En attendant que j’aie l’avantage de répondre plus au long à la Lettre dont vous m’avez honoré de Londres par Mr. Rey en date du 24 fevr. 1774, Celle-ci vous sera présentée par Messieurs Giraud et Planier et leurs Epouses, quatre braves et honnêtes gens, qui pour l’amour du plus précieux de tous les biens de l’homme, pour l’amour de la liberté, ont quitté leur patrie la France, et sont venus se réfugier ici, où ils se croyoient en sûreté; mais la tyrannie et le despotisme menacent de les faire réclamer, et en ce cas ils seroient livrés et sans doute perdus. Dans cette inquiettante situation ils me paroissent disposés à aller chercher, dans le sein de l’heureuse Province dont vous êtes l’honneur et l’ornement, la douceur que l’Europe marâtre paroît leur refuser. Ils emportent avec eux quelque chose, mais peu. Les fraix du voyage payés, je ne crois pas qu’il leur restera plus de 150 Liv. Sterling en argent comptant. Il s’agira donc de pourvoir à leur subsistance par l’emploi sage et solide de cette petite somme, soit en achetant quelque fond modique dans l’intérieur de votre Province ou de celle de Jersey, soit en s’appliquant à quelque branche de Commerce en détail dans l’une de vos villes, où ils pourroient aussi gagner quelque chose en donnant leçon à la jeunesse; car ces Messieurs sont gens de Lettres. Quoiqu’ils entreprennent, votre protection, Monsieur, vos bons avis et votre sage direction feront le plus grand bien à ces étrangers, en les empêchant d’êtres dupés et frustrés de leur ressource pécuniaire dans l’emploi qu’ils en feront pour se procurer un petit établissement où leur industrie puisse les rendre heureux. Souffrez donc, Monsieur, que je recommande à votre humanité et soins paternels ces quatre personnes, que le hazard m’a fait connoître il y a deux mois. Témoin journalier depuis ce temps, de leurs manieres et sentimens honnêtes, et de leur agréable conversation, le seul regret que m’a occasionné leur connoissance, a été de ne pouvoir leur faire un sort heureux. Homo sum, nilque humani a me alienum puto; et j’ai une si haute idée de vos nobles sentimens à cet égard, que quand même vous ne m’auriez pas obligeamment permis dans l’honneur de votre derniere de vous adresser quelque ami, j’aurois également pris cette liberté pour ceux-ci, vu leur situation critique.

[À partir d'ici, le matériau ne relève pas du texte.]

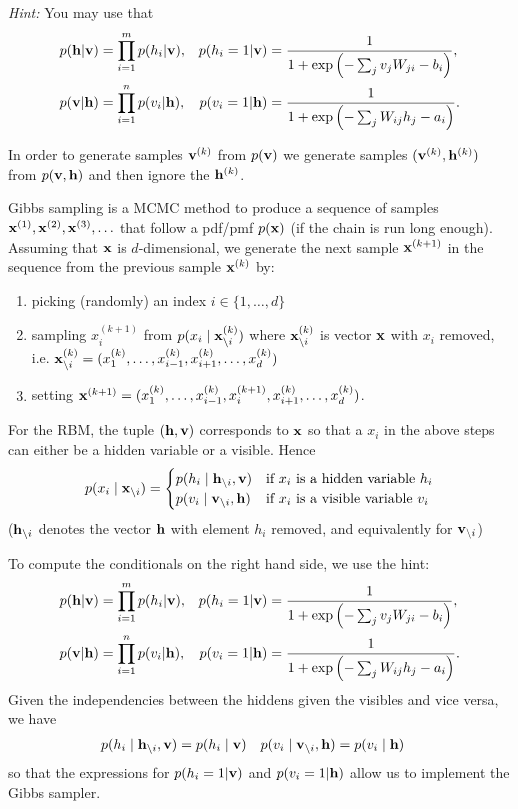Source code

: \emph{Hint:} You may use that
\begin{align}
  p(\mathbf{h} | \mathbf{v}) &= \prod_{i=1}^m p(h_i | \mathbf{v}), &  p(h_i=1 | \mathbf{v}) & =  \frac{1}{ 1+  \exp\left(- \sum_j v_j W_{ji} - b_i \right)}, \\
  p(\mathbf{v} | \mathbf{h}) &= \prod_{i=1}^n p(v_i | \mathbf{h}), &  p(v_i = 1 | \mathbf{h}) &= \frac{1}{1+\exp\left(-\sum_j W_{ij} h_j-a_i\right)}.
\end{align}


\begin{solution}
In order to generate samples $\mathbf{v}^{(k)}$ from $p(\mathbf{v})$ we generate
samples $(\mathbf{v}^{(k)}, \mathbf{h}^{(k)})$ from $p(\mathbf{v}, \mathbf{h})$ and then ignore the
$\mathbf{h}^{(k)}$.

Gibbs sampling is a MCMC method to produce a sequence of samples
$\mathbf{x}^{(1)}, \mathbf{x}^{(2)}, \mathbf{x}^{(3)}, \ldots$ that follow a pdf/pmf $p(\mathbf{x})$
(if the chain is run long enough). Assuming that $\mathbf{x}$ is
$d$-dimensional, we generate the next sample $\mathbf{x}^{(k+1)}$ in the
sequence from the previous sample $\mathbf{x}^{(k)}$ by:
\begin{enumerate}
  \item picking (randomly) an index $i \in \{1, \ldots, d \}$
  \item sampling $x_i^{(k+1)}$ from $p(x_i \mid \mathbf{x}^{(k)}_{\backslash
    i})$ where $\mathbf{x}^{(k)}_{\backslash i}$ is vector $\mathbf{x}$ with $x_i$
    removed, i.e. $\mathbf{x}^{(k)}_{\backslash i}
    =({x}_1^{(k)},\ldots,{x}_{i-1}^{(k)},{x}_{i+1}^{(k)},\ldots,{x}_d^{(k)})$
  \item setting $\mathbf{x}^{(k+1)} =({x}_1^{(k)},\ldots,{x}_{i-1}^{(k)},x_i^{(k+1)},{x}_{i+1}^{(k)},\ldots,{x}_d^{(k)})$.
\end{enumerate}
For the RBM, the tuple $(\mathbf{h},\mathbf{v})$ corresponds to $\mathbf{x}$ so that a $x_i$
in the above steps can either be a hidden variable or a visible. Hence
\begin{equation}
  p(x_i \mid \mathbf{x}_{\backslash i}) = \begin{cases}
    p(h_i \mid \mathbf{h}_{\backslash i}, \mathbf{v}) & \text{if $x_i$ is a hidden variable $h_i$}\\
    p(v_i \mid \mathbf{v}_{\backslash i}, \mathbf{h}) & \text{if $x_i$ is a visible variable $v_i$}
  \end{cases}
\end{equation}
($\mathbf{h}_{\backslash i}$ denotes the vector $\mathbf{h}$ with element $h_i$
removed, and equivalently for $\mathbf{v}_{\backslash i}$)

To compute the conditionals on the right hand side, we use the hint:
\begin{align}
  p(\mathbf{h} | \mathbf{v}) &= \prod_{i=1}^m p(h_i | \mathbf{v}), &  p(h_i=1 | \mathbf{v}) & =  \frac{1}{ 1+  \exp\left(- \sum_j v_j W_{ji} - b_i \right)}, \\
  p(\mathbf{v} | \mathbf{h}) &= \prod_{i=1}^n p(v_i | \mathbf{h}), &  p(v_i = 1 | \mathbf{h}) &= \frac{1}{1+\exp\left(-\sum_j W_{ij} h_j-a_i\right)}.
\end{align}
Given the independencies between the hiddens given the visibles and vice versa, we have
\begin{align}
  p(h_i \mid \mathbf{h}_{\backslash i}, \mathbf{v}) & = p(h_i \mid \mathbf{v}) &   p(v_i \mid \mathbf{v}_{\backslash i}, \mathbf{h}) & = p(v_i \mid \mathbf{h})
\end{align}
so that the expressions for $p(h_i=1 | \mathbf{v})$ and $p(v_i = 1 | \mathbf{h})$ allow us to implement the Gibbs sampler.


\end{solution}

Du reste, Monsieur, j’ai eu soin de les prévenir, qu’ils vont dans un pays où la vertu, la sagesse et l’humanité les accuilleront et les dirigeront, mais où leur industrie, leur travail et conduite constamment sage devront faire le reste.
Je vous rends bien des graces, Monsieur, de votre bel Ouvrage dont vous m’avez fait présent. Je le conserverai précieusement, et y converserai souvent avec vous.
J’ai donné depuis peu une nouvelle Edition du Droit des Gens de Vatel in 4º avec des notes de ma façon, et une Lettre aussi de moi à la tête, où je parle de vos Provinces avec un intérêt qui part du fond du coeur. J’en ai deux Exemplaires en réserve pour vous et pour la Bibliotheque de Philadelphie; j’y ajouterai quelques autres petites nouveautés que je croirai pouvoir vous faire plaisir, et ferai partir le paquet par le premier Vaisseau qui fera voile de Rotterdam pour Philadelphie.